CFD Analysis of Coolant Mixing in VVER-1000 Pressure Vessel
16th Symposium of AER on VVER Reactor Physics and Reactor Safety (2006, Bratislava, Slovakia)
Reactor Dynamics, Thermal Hydraulics and Safety Analysis
In the framework of the VVER-1000 Coolant Transient (V1000CT) Benchmarks coolant mixing and main steam line break (MSLB) benchmarks for VVER-1000 reactors were defined. Reference plant is Kozloduy-6, measured data from NPP mixing experiments are available to validate the calculation results, and – within the benchmark program – code-to-code comparison is to be used to evaluate the reactor vessel thermal hydraulic models. As a part of this program an exercise is specified to test the capability of vessel thermal-hydraulic models to represent the vessel mixing. Plant measured data from VVER-1000/V320 coolant mixing experiments are available to test and validate vessel mixing models (CFD, coarse-mesh and mixing matrix). The task of the benchmarks is to compare the calculations with measured data, using specified vessel boundary conditions and core power distribution. The measurements were conducted during the plant commissioning phase at Kozloduy-6 and Kalinin-1, 2. CAD geometry model of the reactor pressure vessel is provided as a part of the source information for the plant data.

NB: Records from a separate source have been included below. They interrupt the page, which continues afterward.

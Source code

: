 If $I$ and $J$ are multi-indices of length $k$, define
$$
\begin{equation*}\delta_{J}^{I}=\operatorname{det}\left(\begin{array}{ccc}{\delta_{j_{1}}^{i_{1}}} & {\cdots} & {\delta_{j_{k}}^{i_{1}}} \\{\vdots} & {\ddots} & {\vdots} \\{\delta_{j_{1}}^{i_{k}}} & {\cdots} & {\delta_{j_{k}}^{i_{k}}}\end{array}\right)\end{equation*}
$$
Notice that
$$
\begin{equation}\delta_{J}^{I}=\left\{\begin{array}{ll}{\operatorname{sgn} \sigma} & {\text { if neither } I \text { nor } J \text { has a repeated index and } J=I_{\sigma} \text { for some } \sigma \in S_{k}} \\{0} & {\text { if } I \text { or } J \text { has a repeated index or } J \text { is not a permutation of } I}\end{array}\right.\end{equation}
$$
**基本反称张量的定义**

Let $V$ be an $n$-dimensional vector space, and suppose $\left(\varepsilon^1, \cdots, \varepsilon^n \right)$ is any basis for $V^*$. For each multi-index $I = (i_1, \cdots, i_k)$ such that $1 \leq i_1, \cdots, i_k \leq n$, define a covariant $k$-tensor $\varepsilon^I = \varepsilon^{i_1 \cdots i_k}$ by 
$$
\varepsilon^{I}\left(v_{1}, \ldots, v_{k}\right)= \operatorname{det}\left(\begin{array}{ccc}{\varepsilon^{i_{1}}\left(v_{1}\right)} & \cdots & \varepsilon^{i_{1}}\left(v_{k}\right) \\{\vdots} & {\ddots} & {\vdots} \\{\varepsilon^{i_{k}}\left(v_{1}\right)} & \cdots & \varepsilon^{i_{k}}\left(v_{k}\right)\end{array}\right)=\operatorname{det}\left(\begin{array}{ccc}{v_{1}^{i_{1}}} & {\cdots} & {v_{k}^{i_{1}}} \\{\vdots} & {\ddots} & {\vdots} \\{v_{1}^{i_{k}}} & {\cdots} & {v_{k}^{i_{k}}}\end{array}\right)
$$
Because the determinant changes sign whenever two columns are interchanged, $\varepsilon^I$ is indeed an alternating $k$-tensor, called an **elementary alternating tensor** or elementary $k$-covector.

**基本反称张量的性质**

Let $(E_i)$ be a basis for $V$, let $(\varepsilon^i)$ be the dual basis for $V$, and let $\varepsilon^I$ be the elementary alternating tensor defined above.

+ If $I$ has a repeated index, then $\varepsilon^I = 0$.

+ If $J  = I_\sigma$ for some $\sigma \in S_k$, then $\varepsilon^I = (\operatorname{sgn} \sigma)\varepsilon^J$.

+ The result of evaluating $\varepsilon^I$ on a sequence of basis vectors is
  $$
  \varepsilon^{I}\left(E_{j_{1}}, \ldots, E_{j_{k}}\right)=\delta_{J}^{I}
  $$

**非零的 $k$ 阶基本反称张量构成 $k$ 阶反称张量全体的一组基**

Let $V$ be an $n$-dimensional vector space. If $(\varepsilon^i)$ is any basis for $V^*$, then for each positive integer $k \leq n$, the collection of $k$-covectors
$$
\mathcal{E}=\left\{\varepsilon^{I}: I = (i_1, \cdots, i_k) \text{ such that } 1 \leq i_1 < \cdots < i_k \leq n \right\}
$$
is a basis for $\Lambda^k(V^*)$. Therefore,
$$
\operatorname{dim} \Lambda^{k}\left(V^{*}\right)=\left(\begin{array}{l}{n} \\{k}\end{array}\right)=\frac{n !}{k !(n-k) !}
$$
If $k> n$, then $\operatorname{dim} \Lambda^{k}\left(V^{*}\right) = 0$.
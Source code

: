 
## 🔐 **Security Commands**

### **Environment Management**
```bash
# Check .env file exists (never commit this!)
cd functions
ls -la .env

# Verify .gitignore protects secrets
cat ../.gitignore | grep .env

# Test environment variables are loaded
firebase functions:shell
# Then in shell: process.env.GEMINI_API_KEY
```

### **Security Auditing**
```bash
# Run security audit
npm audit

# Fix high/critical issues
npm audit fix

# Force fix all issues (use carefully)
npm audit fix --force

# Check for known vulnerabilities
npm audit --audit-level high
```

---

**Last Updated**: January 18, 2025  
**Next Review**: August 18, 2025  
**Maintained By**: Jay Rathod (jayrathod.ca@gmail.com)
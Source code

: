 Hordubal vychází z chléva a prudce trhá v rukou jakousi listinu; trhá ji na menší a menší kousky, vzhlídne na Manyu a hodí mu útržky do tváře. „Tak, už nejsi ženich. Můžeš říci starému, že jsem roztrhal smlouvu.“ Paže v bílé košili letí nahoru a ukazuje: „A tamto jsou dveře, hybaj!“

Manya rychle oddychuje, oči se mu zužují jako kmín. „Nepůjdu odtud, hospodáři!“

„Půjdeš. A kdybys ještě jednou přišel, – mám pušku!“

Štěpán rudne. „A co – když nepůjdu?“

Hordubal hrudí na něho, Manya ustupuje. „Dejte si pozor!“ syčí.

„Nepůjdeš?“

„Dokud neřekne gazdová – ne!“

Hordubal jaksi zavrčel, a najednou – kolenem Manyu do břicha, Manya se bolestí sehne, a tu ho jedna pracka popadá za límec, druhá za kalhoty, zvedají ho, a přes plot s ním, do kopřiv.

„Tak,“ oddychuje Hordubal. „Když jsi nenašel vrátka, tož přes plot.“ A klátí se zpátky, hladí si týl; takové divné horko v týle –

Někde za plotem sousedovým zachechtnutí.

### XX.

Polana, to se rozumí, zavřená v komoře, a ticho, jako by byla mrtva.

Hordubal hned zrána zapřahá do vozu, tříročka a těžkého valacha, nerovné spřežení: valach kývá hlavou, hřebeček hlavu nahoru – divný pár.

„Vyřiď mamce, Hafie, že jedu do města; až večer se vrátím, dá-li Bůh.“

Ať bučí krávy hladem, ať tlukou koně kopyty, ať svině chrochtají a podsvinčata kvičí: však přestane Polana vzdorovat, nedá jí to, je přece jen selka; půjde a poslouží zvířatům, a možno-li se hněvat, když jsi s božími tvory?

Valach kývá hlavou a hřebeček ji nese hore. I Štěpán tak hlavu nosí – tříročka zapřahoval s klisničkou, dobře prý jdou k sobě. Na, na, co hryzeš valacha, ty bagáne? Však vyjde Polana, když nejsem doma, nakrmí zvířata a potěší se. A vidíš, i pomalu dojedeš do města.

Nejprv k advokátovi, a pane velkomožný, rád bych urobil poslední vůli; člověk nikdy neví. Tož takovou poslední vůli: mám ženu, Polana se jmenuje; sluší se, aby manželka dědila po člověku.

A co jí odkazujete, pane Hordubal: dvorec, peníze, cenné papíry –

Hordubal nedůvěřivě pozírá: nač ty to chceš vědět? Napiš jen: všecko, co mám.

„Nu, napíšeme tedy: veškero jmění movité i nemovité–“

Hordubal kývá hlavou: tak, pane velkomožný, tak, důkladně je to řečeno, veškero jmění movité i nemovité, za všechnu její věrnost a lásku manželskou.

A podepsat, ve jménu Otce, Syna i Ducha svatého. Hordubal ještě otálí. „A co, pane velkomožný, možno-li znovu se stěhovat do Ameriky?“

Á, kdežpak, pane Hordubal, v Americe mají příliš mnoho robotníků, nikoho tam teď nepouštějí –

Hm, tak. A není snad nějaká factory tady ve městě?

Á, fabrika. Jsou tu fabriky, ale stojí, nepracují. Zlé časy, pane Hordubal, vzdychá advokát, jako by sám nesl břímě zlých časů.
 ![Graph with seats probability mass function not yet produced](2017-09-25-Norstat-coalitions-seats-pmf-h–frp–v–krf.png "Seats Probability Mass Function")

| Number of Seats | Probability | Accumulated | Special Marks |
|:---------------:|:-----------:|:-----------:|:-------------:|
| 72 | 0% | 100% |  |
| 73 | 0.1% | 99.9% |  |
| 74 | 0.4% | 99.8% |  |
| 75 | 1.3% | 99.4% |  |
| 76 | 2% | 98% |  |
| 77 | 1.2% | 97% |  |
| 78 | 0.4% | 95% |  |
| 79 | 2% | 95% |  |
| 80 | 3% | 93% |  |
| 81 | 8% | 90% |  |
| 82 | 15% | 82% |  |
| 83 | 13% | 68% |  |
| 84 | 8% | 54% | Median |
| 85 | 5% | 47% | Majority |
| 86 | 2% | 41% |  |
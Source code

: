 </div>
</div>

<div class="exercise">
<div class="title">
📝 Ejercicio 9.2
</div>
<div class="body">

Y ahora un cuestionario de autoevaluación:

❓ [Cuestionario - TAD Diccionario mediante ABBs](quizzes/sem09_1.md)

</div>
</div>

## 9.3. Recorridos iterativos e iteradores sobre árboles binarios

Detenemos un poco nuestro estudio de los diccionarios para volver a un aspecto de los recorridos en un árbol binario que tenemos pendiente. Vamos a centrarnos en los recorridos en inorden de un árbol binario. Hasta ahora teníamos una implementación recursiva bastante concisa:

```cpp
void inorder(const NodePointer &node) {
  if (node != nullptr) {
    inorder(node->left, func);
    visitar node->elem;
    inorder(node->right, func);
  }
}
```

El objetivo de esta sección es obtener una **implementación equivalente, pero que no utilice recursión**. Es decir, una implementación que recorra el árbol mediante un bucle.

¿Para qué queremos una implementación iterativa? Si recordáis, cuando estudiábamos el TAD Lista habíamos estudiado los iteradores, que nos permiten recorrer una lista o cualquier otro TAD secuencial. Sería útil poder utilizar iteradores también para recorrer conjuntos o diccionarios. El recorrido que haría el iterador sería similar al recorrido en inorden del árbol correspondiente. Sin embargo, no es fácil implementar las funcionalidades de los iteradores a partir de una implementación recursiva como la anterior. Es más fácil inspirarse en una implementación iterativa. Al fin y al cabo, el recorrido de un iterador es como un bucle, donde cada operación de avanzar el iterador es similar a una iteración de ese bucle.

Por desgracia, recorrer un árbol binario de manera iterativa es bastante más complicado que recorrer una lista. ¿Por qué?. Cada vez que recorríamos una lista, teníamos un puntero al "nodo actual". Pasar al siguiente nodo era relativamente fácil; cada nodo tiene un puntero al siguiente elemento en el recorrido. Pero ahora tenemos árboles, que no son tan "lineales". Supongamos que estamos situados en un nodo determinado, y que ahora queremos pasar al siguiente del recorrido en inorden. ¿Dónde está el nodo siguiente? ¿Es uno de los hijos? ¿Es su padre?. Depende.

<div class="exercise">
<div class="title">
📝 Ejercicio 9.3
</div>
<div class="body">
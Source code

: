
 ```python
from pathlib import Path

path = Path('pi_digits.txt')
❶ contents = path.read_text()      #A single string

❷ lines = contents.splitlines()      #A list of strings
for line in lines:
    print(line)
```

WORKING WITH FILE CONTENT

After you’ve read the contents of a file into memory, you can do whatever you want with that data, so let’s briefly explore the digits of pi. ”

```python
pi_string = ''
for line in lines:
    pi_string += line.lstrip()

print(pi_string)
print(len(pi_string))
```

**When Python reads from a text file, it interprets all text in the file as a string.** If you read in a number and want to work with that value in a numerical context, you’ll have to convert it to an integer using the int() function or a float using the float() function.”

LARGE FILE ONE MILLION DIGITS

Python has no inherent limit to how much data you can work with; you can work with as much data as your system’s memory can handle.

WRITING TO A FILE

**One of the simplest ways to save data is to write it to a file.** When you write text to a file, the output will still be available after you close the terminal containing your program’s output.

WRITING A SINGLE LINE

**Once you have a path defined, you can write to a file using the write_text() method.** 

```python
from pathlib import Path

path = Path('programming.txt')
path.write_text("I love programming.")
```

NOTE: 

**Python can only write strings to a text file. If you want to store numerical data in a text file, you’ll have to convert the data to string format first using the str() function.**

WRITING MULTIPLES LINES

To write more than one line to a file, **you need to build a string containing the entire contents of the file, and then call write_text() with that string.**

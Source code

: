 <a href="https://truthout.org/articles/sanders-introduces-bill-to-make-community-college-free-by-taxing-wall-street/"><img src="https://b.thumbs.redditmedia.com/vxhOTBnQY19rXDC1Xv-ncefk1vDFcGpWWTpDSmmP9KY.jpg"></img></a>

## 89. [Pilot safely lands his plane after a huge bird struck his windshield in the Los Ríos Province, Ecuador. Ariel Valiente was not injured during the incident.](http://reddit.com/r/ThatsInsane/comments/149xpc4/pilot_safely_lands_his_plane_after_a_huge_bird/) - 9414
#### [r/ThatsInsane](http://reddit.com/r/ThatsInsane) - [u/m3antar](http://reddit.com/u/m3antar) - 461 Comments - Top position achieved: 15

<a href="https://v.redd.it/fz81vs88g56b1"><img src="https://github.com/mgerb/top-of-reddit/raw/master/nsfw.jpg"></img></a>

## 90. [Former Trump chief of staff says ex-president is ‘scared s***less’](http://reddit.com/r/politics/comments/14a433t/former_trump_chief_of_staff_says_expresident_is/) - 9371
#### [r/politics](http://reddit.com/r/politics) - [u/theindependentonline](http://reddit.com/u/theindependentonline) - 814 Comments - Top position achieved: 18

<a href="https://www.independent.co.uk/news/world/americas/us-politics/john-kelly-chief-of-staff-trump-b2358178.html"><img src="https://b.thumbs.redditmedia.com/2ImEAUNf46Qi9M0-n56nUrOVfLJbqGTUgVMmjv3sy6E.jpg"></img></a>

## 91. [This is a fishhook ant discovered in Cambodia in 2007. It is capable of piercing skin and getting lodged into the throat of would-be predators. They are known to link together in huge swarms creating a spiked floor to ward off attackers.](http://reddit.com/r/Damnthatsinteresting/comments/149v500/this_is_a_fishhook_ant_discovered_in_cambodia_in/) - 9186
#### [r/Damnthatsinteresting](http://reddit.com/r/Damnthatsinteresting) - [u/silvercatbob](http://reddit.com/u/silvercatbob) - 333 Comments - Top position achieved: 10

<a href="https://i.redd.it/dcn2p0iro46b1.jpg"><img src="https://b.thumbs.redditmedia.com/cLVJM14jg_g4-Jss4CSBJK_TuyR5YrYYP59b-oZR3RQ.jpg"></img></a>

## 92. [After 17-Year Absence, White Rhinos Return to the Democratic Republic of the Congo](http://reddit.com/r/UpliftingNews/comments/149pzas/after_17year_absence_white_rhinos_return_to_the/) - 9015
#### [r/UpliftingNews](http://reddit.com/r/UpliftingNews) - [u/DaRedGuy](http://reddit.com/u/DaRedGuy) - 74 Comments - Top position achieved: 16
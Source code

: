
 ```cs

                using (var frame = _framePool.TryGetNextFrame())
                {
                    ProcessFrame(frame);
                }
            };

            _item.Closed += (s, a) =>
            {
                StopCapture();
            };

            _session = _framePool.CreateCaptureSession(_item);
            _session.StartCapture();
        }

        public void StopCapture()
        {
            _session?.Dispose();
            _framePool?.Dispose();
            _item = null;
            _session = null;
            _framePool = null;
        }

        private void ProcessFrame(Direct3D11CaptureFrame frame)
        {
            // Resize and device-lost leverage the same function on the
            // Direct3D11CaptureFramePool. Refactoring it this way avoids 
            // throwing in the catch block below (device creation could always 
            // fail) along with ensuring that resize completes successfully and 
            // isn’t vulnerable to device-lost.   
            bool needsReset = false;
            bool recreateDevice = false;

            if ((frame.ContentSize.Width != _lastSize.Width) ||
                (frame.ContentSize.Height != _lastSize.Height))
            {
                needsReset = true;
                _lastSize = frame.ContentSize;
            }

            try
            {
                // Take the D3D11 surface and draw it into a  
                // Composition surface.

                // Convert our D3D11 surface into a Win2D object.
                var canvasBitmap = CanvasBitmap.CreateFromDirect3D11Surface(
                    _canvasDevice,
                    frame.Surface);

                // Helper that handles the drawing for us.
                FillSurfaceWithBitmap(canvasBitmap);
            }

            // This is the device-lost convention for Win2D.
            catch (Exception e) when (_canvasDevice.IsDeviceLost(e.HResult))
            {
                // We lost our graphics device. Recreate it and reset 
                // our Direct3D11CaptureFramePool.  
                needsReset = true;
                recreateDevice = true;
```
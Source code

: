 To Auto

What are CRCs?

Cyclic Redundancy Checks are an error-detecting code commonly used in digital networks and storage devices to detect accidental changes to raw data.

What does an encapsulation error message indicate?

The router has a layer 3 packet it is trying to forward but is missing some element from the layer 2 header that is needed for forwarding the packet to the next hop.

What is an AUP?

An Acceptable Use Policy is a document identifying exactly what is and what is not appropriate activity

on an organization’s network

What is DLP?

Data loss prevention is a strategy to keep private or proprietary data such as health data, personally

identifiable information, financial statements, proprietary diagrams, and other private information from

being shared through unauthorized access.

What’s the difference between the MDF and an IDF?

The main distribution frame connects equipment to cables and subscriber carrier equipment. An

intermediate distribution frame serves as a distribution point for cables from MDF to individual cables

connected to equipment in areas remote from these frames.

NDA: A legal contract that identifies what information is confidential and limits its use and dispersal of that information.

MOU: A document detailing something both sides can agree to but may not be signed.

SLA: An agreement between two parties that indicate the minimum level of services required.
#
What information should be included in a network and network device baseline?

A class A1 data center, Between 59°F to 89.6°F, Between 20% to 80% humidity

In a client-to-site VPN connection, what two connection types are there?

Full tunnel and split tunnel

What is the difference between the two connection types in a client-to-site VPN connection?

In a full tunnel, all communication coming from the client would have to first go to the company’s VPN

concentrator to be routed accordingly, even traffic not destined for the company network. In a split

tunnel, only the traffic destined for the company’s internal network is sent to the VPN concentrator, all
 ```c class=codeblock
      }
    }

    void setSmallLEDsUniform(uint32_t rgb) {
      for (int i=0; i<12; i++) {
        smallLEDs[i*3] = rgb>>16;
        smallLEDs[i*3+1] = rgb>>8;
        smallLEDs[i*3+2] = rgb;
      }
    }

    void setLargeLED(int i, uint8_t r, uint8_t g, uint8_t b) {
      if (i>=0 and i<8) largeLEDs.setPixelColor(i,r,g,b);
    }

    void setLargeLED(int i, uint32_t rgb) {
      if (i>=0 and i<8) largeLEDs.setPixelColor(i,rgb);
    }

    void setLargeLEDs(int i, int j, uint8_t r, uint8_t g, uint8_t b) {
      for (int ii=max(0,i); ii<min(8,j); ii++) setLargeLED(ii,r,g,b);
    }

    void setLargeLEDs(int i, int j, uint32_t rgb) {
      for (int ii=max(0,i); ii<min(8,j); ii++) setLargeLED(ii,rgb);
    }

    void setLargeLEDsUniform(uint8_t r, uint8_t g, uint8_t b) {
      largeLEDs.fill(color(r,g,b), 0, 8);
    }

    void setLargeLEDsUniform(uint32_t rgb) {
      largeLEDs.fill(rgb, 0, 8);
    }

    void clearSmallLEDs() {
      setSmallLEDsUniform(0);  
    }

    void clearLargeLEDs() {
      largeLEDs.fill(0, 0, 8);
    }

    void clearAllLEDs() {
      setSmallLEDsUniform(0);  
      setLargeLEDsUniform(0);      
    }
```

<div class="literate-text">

In the present paper mixing calculations based on the V1000CT benchmark definition will be presented. For the calculations the ANSYS CFX-10 three-dimensional Computational Fluid Dynamics code was used. The calculations cover steady state analyses of the final state of the Kozloduy-6 mixing test. In this state on cold leg No. 1. the coolant temperature is higher (282.2 °C) than the temperature of other cold legs (cold leg No. 2.: 269.9 °C, No. 3.: 269 °C and No. 4.: 269.2 °C). Measured fuel assembly outlet temperatures, fuel assembly mixing coefficients and estimated fuel assembly inlet temperatures are provided. For the modeling of the VVER-1000 reactor pressure vessel non-structured tetrahedral mesh was used. The mesh was generated by the code ICEM using the provided CAD geometry of the reactor pressure vessel. The results of the CFX calculations will be compared with the available measured and estimated plant data.